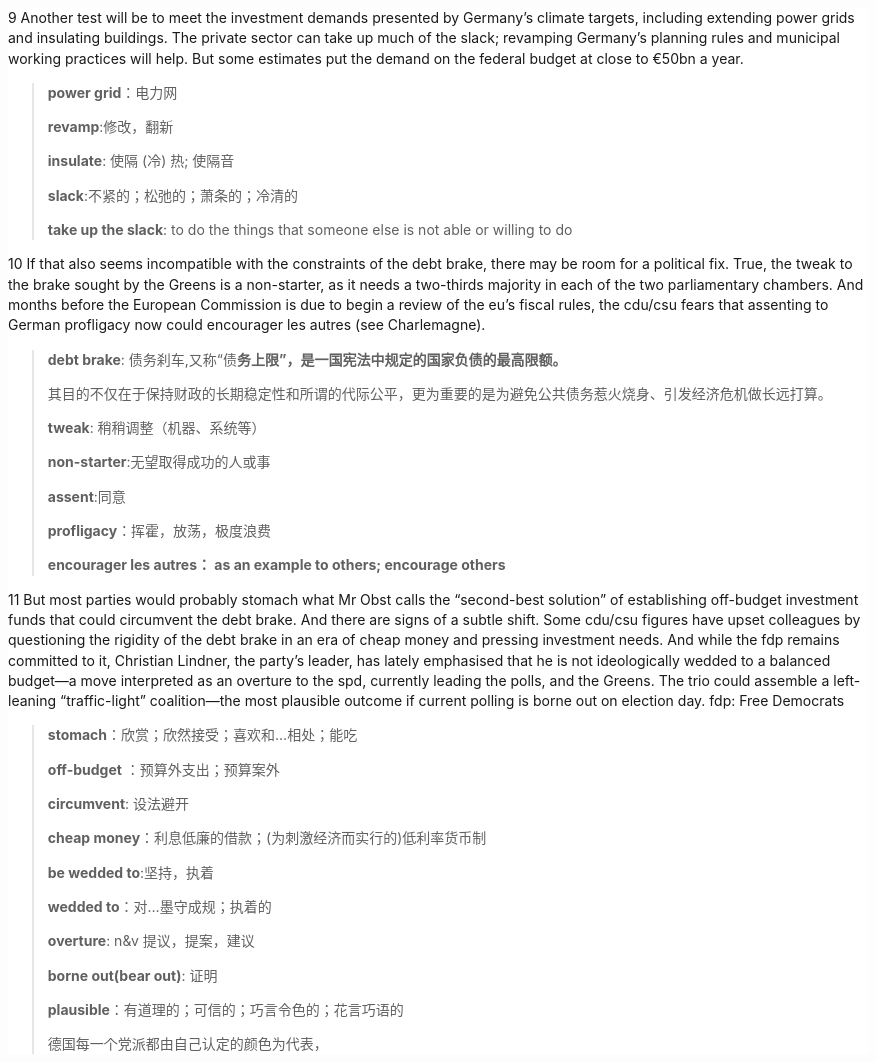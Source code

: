 9 Another test will be to meet the investment demands presented by Germany’s climate targets, including extending power grids and insulating buildings. The private sector can take up much of the slack; revamping Germany’s planning rules and municipal working practices will help. But some estimates put the demand on the federal budget at close to €50bn a year.

> **power grid**：电力网
>
> **revamp**:修改，翻新
>
> **insulate**: 使隔 (冷) 热; 使隔音
>
> **slack**:不紧的；松弛的；萧条的；冷清的
>
> **take up the slack**: to do the things that someone else is not able or willing to do
>

10 If that also seems incompatible with the constraints of the debt brake, there may be room for a political fix. True, the tweak to the brake sought by the Greens is a non-starter, as it needs a two-thirds majority in each of the two parliamentary chambers. And months before the European Commission is due to begin a review of the eu’s fiscal rules, the cdu/csu fears that assenting to German profligacy now could encourager les autres (see Charlemagne).

> **debt brake**:  债务刹车,又称“债**务上限”，是一国宪法中规定的国家负债的最高限额。**
>
> 其目的不仅在于保持财政的长期稳定性和所谓的代际公平，更为重要的是为避免公共债务惹火烧身、引发经济危机做长远打算。
>
> **tweak**: 稍稍调整（机器、系统等）
>
> **non-starter**:无望取得成功的人或事
>
> **assent**:同意
>
> **profligacy**：挥霍，放荡，极度浪费
>
> **encourager les autres： as an example to others; encourage others**
>

11 But most parties would probably stomach what Mr Obst calls the “second-best solution” of establishing off-budget investment funds that could circumvent the debt brake. And there are signs of a subtle shift. Some cdu/csu figures have upset colleagues by questioning the rigidity of the debt brake in an era of cheap money and pressing investment needs. And while the fdp remains committed to it, Christian Lindner, the party’s leader, has lately emphasised that he is not ideologically wedded to a balanced budget—a move interpreted as an overture to the spd, currently leading the polls, and the Greens. The trio could assemble a left-leaning “traffic-light” coalition—the most plausible outcome if current polling is borne out on election day.
fdp: Free Democrats

> **stomach**：欣赏；欣然接受；喜欢和…相处；能吃
>
> **off-budget** ：预算外支出；预算案外
>
> **circumvent**: 设法避开
>
> **cheap money**：利息低廉的借款；(为刺激经济而实行的)低利率货币制
>
> **be wedded to**:坚持，执着
>
> **wedded to**：对…墨守成规；执着的
>
> **overture**: n&v 提议，提案，建议
>
> **borne out(bear out)**: 证明
>
> **plausible**：有道理的；可信的；巧言令色的；花言巧语的
>
> 德国每一个党派都由自己认定的颜色为代表，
* * * * * * *
### [WHAT THE EXERCISE ASKS]
Copy, from the material above, each line in which the string "autres" occurs.

### [EXPECTED OUTPUT]
10 If that also seems incompatible with the constraints of the debt brake, there may be room for a political fix. True, the tweak to the brake sought by the Greens is a non-starter, as it needs a two-thirds majority in each of the two parliamentary chambers. And months before the European Commission is due to begin a review of the eu’s fiscal rules, the cdu/csu fears that assenting to German profligacy now could encourager les autres (see Charlemagne).
> **encourager les autres： as an example to others; encourage others**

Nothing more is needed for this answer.